Extracted records:
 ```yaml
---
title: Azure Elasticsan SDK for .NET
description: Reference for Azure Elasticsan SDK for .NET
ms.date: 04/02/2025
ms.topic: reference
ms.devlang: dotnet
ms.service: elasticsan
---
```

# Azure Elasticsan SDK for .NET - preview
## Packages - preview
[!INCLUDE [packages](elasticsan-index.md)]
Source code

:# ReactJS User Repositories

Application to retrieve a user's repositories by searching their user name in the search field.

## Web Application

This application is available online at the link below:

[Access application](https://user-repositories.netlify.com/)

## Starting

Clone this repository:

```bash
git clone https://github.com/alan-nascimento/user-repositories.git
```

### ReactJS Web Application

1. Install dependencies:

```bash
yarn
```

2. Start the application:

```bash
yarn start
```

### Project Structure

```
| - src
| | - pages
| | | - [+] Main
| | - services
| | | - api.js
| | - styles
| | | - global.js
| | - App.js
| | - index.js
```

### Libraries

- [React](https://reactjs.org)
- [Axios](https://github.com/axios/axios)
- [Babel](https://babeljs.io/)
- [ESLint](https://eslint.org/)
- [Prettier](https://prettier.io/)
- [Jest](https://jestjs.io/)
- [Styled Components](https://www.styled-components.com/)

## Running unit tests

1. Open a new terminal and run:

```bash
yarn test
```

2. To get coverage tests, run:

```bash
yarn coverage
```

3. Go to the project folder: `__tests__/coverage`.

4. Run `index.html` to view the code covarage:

* * *

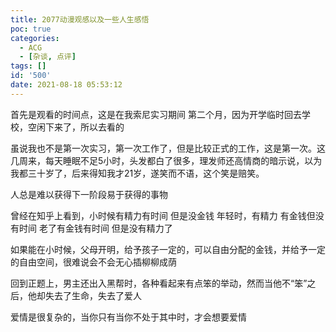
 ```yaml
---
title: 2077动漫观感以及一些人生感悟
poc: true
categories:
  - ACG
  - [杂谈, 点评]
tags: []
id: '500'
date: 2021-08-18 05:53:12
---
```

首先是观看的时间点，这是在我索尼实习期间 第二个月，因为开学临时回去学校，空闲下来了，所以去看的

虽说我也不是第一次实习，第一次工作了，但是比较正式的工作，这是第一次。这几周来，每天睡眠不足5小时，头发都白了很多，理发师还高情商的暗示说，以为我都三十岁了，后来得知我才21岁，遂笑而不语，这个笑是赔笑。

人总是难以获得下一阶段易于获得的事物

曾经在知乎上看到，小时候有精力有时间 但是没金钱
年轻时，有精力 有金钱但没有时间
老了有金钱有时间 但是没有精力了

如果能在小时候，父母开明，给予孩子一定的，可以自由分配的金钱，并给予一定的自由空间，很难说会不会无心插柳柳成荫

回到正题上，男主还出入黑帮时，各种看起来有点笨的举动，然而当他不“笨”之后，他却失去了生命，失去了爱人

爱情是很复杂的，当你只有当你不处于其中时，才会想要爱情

» **Exercise prompt**:
Show every line above in which the word "preview" is found.

» **Response to the task**:
# Azure Elasticsan SDK for .NET - preview
## Packages - preview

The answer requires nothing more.